• Assignment: Find the line with "2. **AWS Cloud Engineer**: Infrastructure (Lambda, API" in the entries below, then output every line from it down to the line with "cast, it is", exactly and with no pictures.
────────
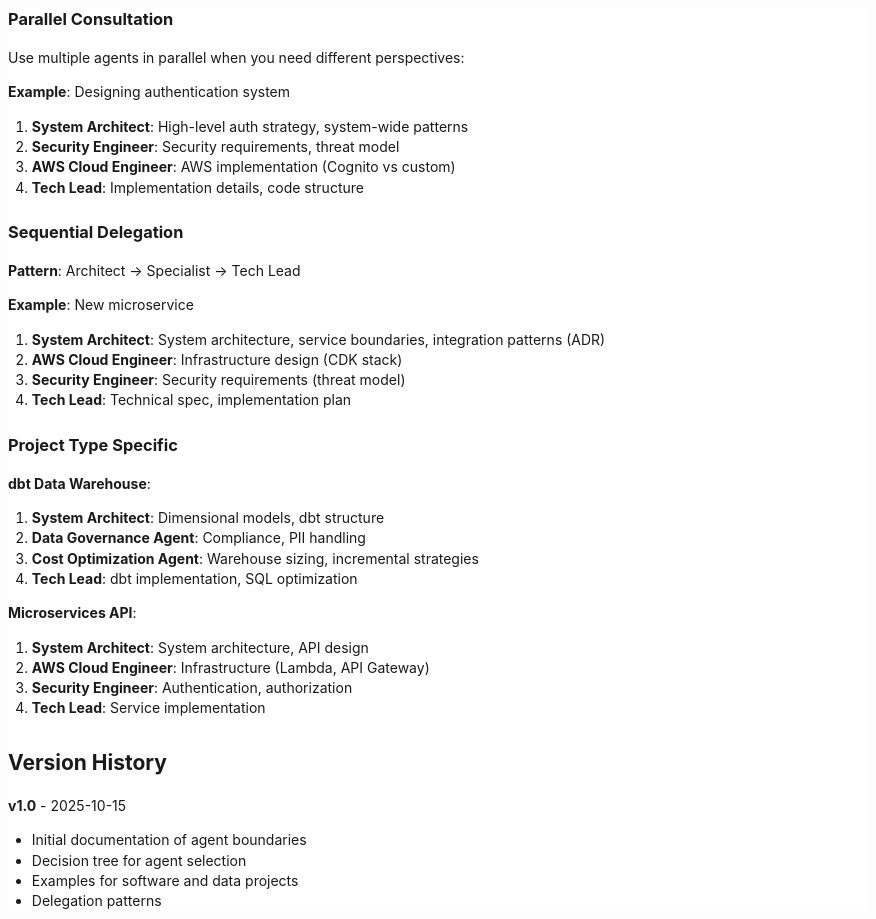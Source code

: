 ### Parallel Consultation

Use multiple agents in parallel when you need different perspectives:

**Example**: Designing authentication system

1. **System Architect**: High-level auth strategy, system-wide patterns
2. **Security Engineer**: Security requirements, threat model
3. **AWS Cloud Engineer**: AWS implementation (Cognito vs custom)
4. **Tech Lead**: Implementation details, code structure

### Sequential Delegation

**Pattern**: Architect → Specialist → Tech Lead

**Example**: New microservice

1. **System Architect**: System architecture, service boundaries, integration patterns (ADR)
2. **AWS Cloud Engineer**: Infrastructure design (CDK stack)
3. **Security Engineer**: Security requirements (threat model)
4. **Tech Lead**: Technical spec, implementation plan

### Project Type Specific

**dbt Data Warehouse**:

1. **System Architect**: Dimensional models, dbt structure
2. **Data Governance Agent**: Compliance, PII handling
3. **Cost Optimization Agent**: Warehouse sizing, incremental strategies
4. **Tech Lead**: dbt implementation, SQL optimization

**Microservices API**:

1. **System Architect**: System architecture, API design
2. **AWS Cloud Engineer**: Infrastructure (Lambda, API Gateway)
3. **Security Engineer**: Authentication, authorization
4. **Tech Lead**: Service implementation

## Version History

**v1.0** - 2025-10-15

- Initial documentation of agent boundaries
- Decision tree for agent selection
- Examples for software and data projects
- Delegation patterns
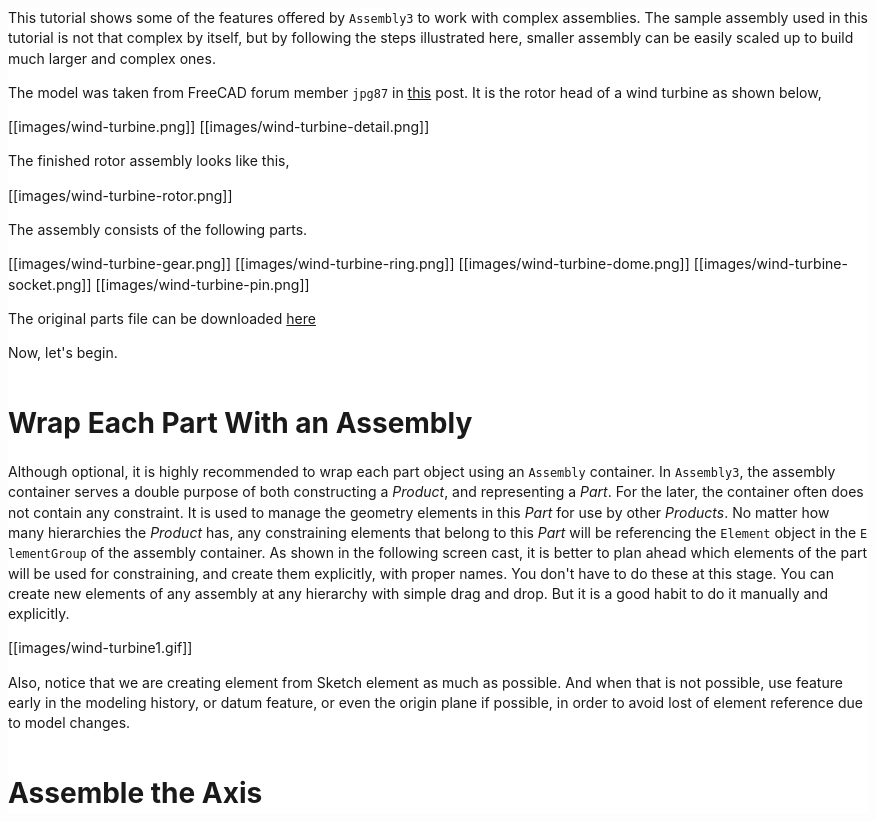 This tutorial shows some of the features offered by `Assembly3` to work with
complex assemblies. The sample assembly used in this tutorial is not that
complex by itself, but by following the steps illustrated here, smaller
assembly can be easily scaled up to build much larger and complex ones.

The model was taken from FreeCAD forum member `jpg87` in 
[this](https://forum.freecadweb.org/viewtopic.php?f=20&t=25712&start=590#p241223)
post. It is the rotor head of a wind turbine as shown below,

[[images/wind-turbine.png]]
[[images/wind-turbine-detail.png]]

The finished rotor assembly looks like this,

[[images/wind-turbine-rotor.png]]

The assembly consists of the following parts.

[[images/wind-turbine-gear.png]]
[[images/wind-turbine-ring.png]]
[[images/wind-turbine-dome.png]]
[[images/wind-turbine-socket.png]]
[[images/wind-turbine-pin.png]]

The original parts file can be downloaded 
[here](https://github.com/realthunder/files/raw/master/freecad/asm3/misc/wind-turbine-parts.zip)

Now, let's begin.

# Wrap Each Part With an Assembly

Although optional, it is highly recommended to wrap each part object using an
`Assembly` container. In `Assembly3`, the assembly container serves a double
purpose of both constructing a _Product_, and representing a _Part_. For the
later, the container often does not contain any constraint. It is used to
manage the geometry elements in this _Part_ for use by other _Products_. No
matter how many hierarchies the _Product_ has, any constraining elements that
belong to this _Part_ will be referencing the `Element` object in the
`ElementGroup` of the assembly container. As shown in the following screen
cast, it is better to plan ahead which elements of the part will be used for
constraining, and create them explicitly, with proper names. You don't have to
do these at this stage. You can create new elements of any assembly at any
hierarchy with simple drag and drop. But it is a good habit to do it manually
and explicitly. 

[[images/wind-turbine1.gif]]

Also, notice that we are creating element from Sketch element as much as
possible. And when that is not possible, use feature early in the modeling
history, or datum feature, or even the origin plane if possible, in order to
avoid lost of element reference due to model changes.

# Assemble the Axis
────────
• Task response:
2. **AWS Cloud Engineer**: Infrastructure (Lambda, API Gateway)
3. **Security Engineer**: Authentication, authorization
4. **Tech Lead**: Service implementation

## Version History

**v1.0** - 2025-10-15

- Initial documentation of agent boundaries
- Decision tree for agent selection
- Examples for software and data projects
- Delegation patterns
 This tutorial shows some of the features offered by `Assembly3` to work with
complex assemblies. The sample assembly used in this tutorial is not that
complex by itself, but by following the steps illustrated here, smaller
assembly can be easily scaled up to build much larger and complex ones.

The model was taken from FreeCAD forum member `jpg87` in 
[this](https://forum.freecadweb.org/viewtopic.php?f=20&t=25712&start=590#p241223)
post. It is the rotor head of a wind turbine as shown below,

[[images/wind-turbine.png]]
[[images/wind-turbine-detail.png]]

The finished rotor assembly looks like this,

[[images/wind-turbine-rotor.png]]

The assembly consists of the following parts.

[[images/wind-turbine-gear.png]]
[[images/wind-turbine-ring.png]]
[[images/wind-turbine-dome.png]]
[[images/wind-turbine-socket.png]]
[[images/wind-turbine-pin.png]]

The original parts file can be downloaded 
[here](https://github.com/realthunder/files/raw/master/freecad/asm3/misc/wind-turbine-parts.zip)

Now, let's begin.

# Wrap Each Part With an Assembly

Although optional, it is highly recommended to wrap each part object using an
`Assembly` container. In `Assembly3`, the assembly container serves a double
purpose of both constructing a _Product_, and representing a _Part_. For the
later, the container often does not contain any constraint. It is used to
manage the geometry elements in this _Part_ for use by other _Products_. No
matter how many hierarchies the _Product_ has, any constraining elements that
belong to this _Part_ will be referencing the `Element` object in the
`ElementGroup` of the assembly container. As shown in the following screen
cast, it is better to plan ahead which elements of the part will be used for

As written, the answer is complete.